Belfast Telegraph

Priest at Belfast school quizzed pupils about sex - report criticises child protection failings

By Allan Preston

A west Belfast school has been criticised for multiple weaknesses in its child protection measures after three pupils complained when a priest invited to the school asked them sexual questions in confession.

An independent review - ordered by De La Salle College's Board of Governors in January - detailed several flaws in how the school dealt with the childrens' complaints.

This included delays in reporting complaints to police, poor record keeping, and a lack of understanding of child protection issues.

The report centres on a visit by a Dublin priest to De La Salle College during May 2013, and of alleged inappropriate sexual conversations with three children.

The pupils complained separately to school authorities in June 2013, September 2014 and March 2015.

The PSNI previously confirmed the first complaint was dealt with in June 2013, but the remaining reports were not received until December 2014 and July 2016.

The review details that in May 2013, a session of confessions was held in the college over a number of days for some 160-180 pupils in years 10 and 11.

On June 14, 2013, a pupil told a teacher about his experience.

"He was asked if he masturbated, viewed pornography and how often," the report said.

"The teacher was concerned at this and made a child protection referral to the designated teacher."

A week later on June 21, an anonymous phone call was made to a Diocesan Safeguarding Office about the priest.

The office informed the school and referred the matter to the PSNI.

Two further referrals were made by teachers after pupils complained.

A long delay followed and the PSNI were not informed until November 2014 and March 2015.

Ultimately, as none of the pupils' parents wished to make a complaint, the PSNI did not investigate.
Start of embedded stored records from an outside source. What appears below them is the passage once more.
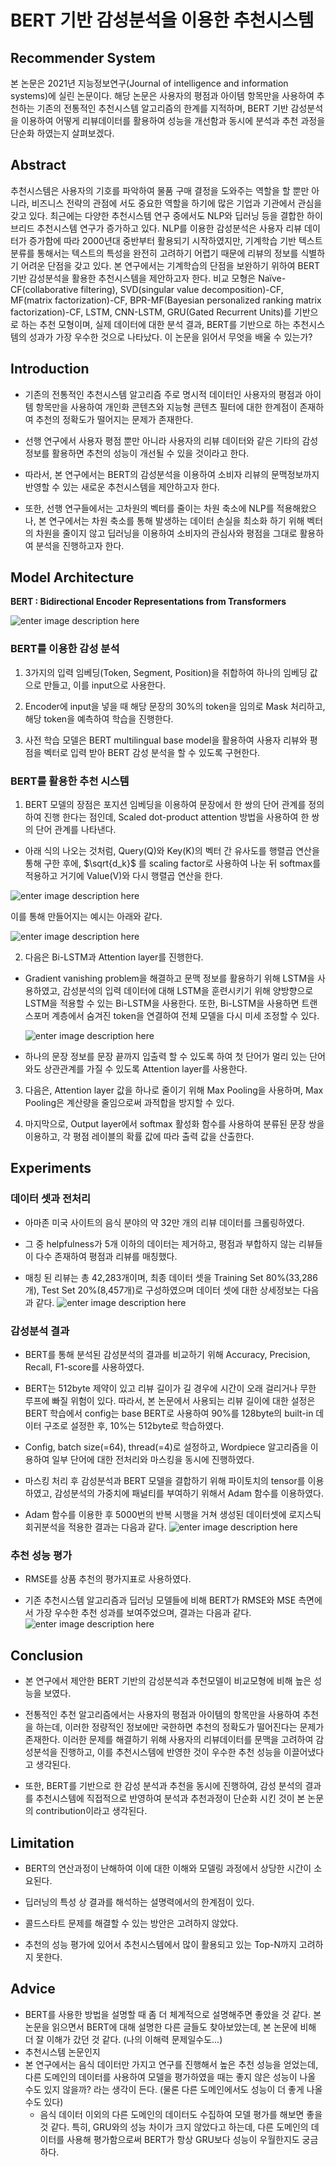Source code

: # BERT 기반 감성분석을 이용한 추천시스템

## Recommender System
본 논문은 2021년 지능정보연구(Journal of intelligence and information systems)에 실린 논문이다. 해당 논문은 사용자의 평점과 아이템 항목만을 사용하여 추천하는 기존의 전통적인 추천시스템 알고리즘의 한계를 지적하며, BERT 기반 감성분석을 이용하여 어떻게 리뷰데이터를 활용하여 성능을 개선함과 동시에 분석과 추천 과정을 단순화 하였는지 살펴보겠다.

## Abstract
추천시스템은 사용자의 기호를 파악하여 물품 구매 결정을 도와주는 역할을 할 뿐만 아니라, 비즈니스 전략의 관점에 서도 중요한 역할을 하기에 많은 기업과 기관에서 관심을 갖고 있다. 최근에는 다양한 추천시스템 연구 중에서도 NLP와 딥러닝 등을 결합한 하이브리드 추천시스템 연구가 증가하고 있다. NLP를 이용한 감성분석은 사용자 리뷰 데이터가 증가함에 따라 2000년대 중반부터 활용되기 시작하였지만, 기계학습 기반 텍스트 분류를 통해서는 텍스트의 특성을 완전히 고려하기 어렵기 때문에 리뷰의 정보를 식별하기 어려운 단점을 갖고 있다. 본 연구에서는 기계학습의 단점을 보완하기 위하여 BERT 기반 감성분석을 활용한 추천시스템을 제안하고자 한다. 비교 모형은 Naïve-CF(collaborative filtering), SVD(singular value decomposition)-CF, MF(matrix factorization)-CF, BPR-MF(Bayesian personalized ranking matrix factorization)-CF, LSTM, CNN-LSTM, GRU(Gated Recurrent Units)를 기반으로 하는 추천 모형이며, 실제 데이터에 대한 분석 결과, BERT를 기반으로 하는 추천시스템의 성과가 가장 우수한 것으로 나타났다. 이 논문을 읽어서 무엇을 배울 수 있는가?


## Introduction

- 기존의 전통적인 추천시스템 알고리즘 주로 명시적 데이터인 사용자의 평점과 아이템 항목만을 사용하여 개인화 콘텐츠와 지능형 콘텐츠 필터에 대한 한계점이 존재하여 추천의 정확도가 떨어지는 문제가 존재한다. 

- 선행 연구에서 사용자 평점 뿐만 아니라 사용자의 리뷰 데이터와 같은 기타의 감성 정보를 활용하면 추천의 성능이 개선될 수 있을 것이라고 한다.  

- 따라서, 본 연구에서는 BERT의 감성분석을 이용하여 소비자 리뷰의 문맥정보까지 반영할 수 있는 새로운 추천시스템을 제안하고자 한다. 

- 또한, 선행 연구들에서는 고차원의 벡터를 줄이는 차원 축소에 NLP를 적용해왔으나, 본 연구에서는 차원 축소를 통해 발생하는 데이터 손실을 최소화 하기 위해 벡터의 차원을 줄이지 않고 딥러닝을 이용하여 소비자의 관심사와 평점을 그대로 활용하여 분석을 진행하고자 한다. 

## Model Architecture
**BERT : Bidirectional Encoder Representations from Transformers**

![enter image description here](https://user-images.githubusercontent.com/79245484/147387211-f51e77c6-8e35-4ea8-b884-73d3077b159e.PNG)

### BERT를 이용한 감성 분석

 1.  3가지의 입력 임베딩(Token, Segment, Position)을 취합하여 하나의 임베딩 값으로 만들고, 이를 input으로 사용한다. 
 
 2. Encoder에 input을 넣을 때 해당 문장의 30%의 token을 임의로 Mask 처리하고, 해당 token을 예측하여 학습을 진행한다. 
 
 3.  사전 학습 모델은 BERT multilingual base model을 활용하여 사용자 리뷰와 평점을 벡터로 입력 받아 BERT 감성 분석을 할 수 있도록 구현한다. 


### BERT를 활용한 추천 시스템

 1. BERT 모델의 장점은 포지션 임베딩을 이용하여 문장에서 한 쌍의 단어 관계를 정의하여 진행 한다는 점인데,  Scaled dot-product attention 방법을 사용하여 한 쌍의 단어 관계를 나타낸다.
 - 아래 식의 나오는 것처럼, Query(Q)와 Key(K)의 벡터 간 유사도를 행렬곱 연산을 통해 구한 후에,  $\sqrt{d_k}$ 를 scaling factor로 사용하여 나눈 뒤 softmax를 적용하고 거기에 Value(V)와 다시 행렬곱 연산을 한다. 


![enter image description here](https://user-images.githubusercontent.com/79245484/147388184-ec512ff5-8d48-4f79-be8c-90698c367fe0.PNG)

   이를 통해 만들어지는 예시는 아래와 같다. 
   
![enter image description here](https://user-images.githubusercontent.com/79245484/147388577-776709dc-6f5d-49fd-83a7-9bc4e2bd5f0e.PNG)


 2. 다음은 Bi-LSTM과 Attention layer를 진행한다. 
 - Gradient vanishing problem을 해결하고 문맥 정보를 활용하기 위해 LSTM을 사용하였고, 감성분석의 입력 데이터에 대해 LSTM을 훈련시키기 위해 양방향으로 LSTM을 적용할 수 있는 Bi-LSTM을 사용한다. 또한, Bi-LSTM을 사용하면 트랜스포머 계층에서 숨겨진 token을 연결하여 전체 모델을 다시 미세 조정할 수 있다. 


	![enter image description here](https://user-images.githubusercontent.com/79245484/147388578-30d9c740-a893-4bae-8057-56a0cb1088ca.PNG)


- 하나의 문장 정보를 문장 끝까지 입출력 할 수 있도록 하여 첫 단어가 멀리 있는 단어와도 상관관계를 가질 수 있도록 Attention layer를 사용한다. 



 3. 다음은, Attention layer 값을 하나로 줄이기 위해 Max Pooling을 사용하며,  Max Pooling은 계산량을 줄임으로써 과적합을 방지할 수 있다. 
 
 4. 마지막으로, Output layer에서 softmax 활성화 함수를 사용하여 분류된 문장 쌍을 이용하고, 각 평점 레이블의 확률 값에 따라 출력 값을 산출한다. 



## Experiments
### 데이터 셋과 전처리
- 아마존 미국 사이트의 음식 분야의 약 32만 개의 리뷰 데이터를 크롤링하였다.

- 그 중 helpfulness가 5개 이하의 데이터는 제거하고, 평점과 부합하지 않는 리뷰들이 다수 존재하여 평점과 리뷰를 매칭했다.

-  매칭 된 리뷰는 총 42,283개이며, 최종 데이터 셋을 Training Set 80%(33,286개), Test Set 20%(8,457개)로 구성하였으며 데이터 셋에 대한 상세정보는 다음과 같다. ![enter image description here](https://user-images.githubusercontent.com/79245484/147388935-56c0748a-ad58-4d87-9f2f-47a099d1ad70.PNG)


### 감성분석 결과
- BERT를 통해 분석된 감성분석의 결과를 비교하기 위해 Accuracy, Precision, Recall, F1-score를 사용하였다. 

- BERT는 512byte 제약이 있고 리뷰 길이가 길 경우에 시간이 오래 걸리거나 무한 루프에 빠질 위험이 있다. 따라서, 본 논문에서 사용되는 리뷰 길이에 대한 설정은 BERT 학습에서 config는 base BERT로 사용하여 90%를 128byte의 built-in 데이터 구조로 설정한 후, 10%는 512byte로 학습하였다. 

- Config, batch size(=64), thread(=4)로 설정하고, Wordpiece 알고리즘을 이용하여 일부 단어에 대한 전처리와 마스킹을 동시에 진행하였다. 

- 마스킹 처리 후 감성분석과 BERT 모델을 결합하기 위해 파이토치의 tensor를 이용하였고, 감성분석의 가중치에 패널티를 부여하기 위해서 Adam 함수를 이용하였다. 

- Adam 함수를 이용한 후 5000번의 반복 시행을 거쳐 생성된 데이터셋에 로지스틱 회귀분석을 적용한 결과는 다음과 같다. ![enter image description here](https://user-images.githubusercontent.com/79245484/147388937-be0096fd-2078-488c-9566-214ed58ae820.PNG)


### 추천 성능 평가
- RMSE를 상품 추천의 평가지표로 사용하였다. 

- 기존 추천시스템 알고리즘과 딥러닝 모델들에 비해 BERT가 RMSE와 MSE 측면에서 가장 우수한 추천 성과를 보여주었으며, 결과는 다음과 같다. ![enter image description here](https://user-images.githubusercontent.com/79245484/147389086-7a31102d-e8a6-48b9-ab0c-6e4b5b821aa0.PNG)


## Conclusion
- 본 연구에서 제안한 BERT 기반의 감성분석과 추천모델이 비교모형에 비해 높은 성능을 보였다.  

- 전통적인 추천 알고리즘에서는 사용자의 평점과 아이템의 항목만을 사용하여 추천을 하는데, 이러한 정량적인 정보에만 국한하면 추천의 정확도가 떨어진다는 문제가 존재한다. 이러한 문제를 해결하기 위해 사용자의 리뷰데이터를 문맥을 고려하여 감성분석을 진행하고, 이를 추천시스템에 반영한 것이 우수한 추천 성능을 이끌어냈다고 생각된다. 

- 또한, BERT를 기반으로 한 감성 분석과 추천을 동시에 진행하여, 감성 분석의 결과를 추천시스템에 직접적으로 반영하여 분석과 추천과정이 단순화 시킨 것이 본 논문의 contribution이라고 생각된다. 


## Limitation
- BERT의 연산과정이 난해하여 이에 대한 이해와 모델링 과정에서 상당한 시간이 소요된다.

- 딥러닝의 특성 상 결과를 해석하는 설명력에서의 한계점이 있다.

- 콜드스타트 문제를 해결할 수 있는 방안은 고려하지 않았다.

- 추천의 성능 평가에 있어서 추천시스템에서 많이 활용되고 있는 Top-N까지 고려하지 못한다.

## Advice
- BERT를 사용한 방법을 설명할 때 좀 더 체계적으로 설명해주면 좋았을 것 같다. 본 논문을 읽으면서 BERT에 대해 설명한 다른 글들도 찾아보았는데, 본 논문에 비해 더 잘 이해가 갔던 것 같다. (나의 이해력 문제일수도...)
- 추천시스템 논문인지 
- 본 연구에서는 음식 데이터만 가지고 연구를 진행해서 높은 추천 성능을 얻었는데, 다른 도메인의 데이터를 사용하여 모델을 평가하였을 때는 좋지 않은 성능이 나올 수도 있지 않을까? 라는 생각이 든다. (물론 다른 도메인에서도 성능이 더 좋게 나올 수도 있다) 
	- 음식 데이터 이외의 다른 도메인의 데이터도 수집하여 모델 평가를 해보면 좋을 것 같다. 특히, GRU와의 성능 차이가 크지 않았다고 하는데, 다른 도메인의 데이터를 사용해 평가함으로써 BERT가 항상 GRU보다 성능이 우월한지도 궁금하다.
The report explained that the questions asked by the priest related to issues raised by pupils in class before the confessions.

The priest had been briefed about this and "this appears to be the rationale behind the questioning, however ill-advised and inappropriate".

The review team said that if the priest's questioning had been brought to the attention of Child Protection Service for Schools or social services, the advice would have been that it did not reach the threshold for a referral and should have been dealt with by the priest's parent organisation.

"The relevant church authority was advised of the concerns about the questioning and it did take action," the report said.

Serious problems with child protection in De La Salle were identified such as poor record keeping, a lack of cooperation between the safeguarding team and "the absence of a shared understanding on key aspects of child protection, such as, what constitutes child abuse".

Only the final complaint made in March 2015 had sufficient evidence for a full analysis by the review team.

"This case demonstrated good practice after a delay which exposed many system weaknesses," the report said.

The review team acknowledged that the "college staff has engaged in considerable efforts to rectify the deficiencies".

This includes a detailed Action Plan for 2017, although the report warned that constant staff changes and absence means there is "major concern" over the plan's long-term sustainability.

It adds: "This pattern must change if team members are to develop the appropriate competence in child protection matters that inspires confidence in members of the school community and ensures the best possible outcomes for pupils."

In an open letter to parents, De La Salle Board of Governors chair Monica Culbert welcomed the report and was "wholly committed" to implementing the report's recommendations.

She added the governors were very grateful to the review team for its "conscientious and sensitive manner".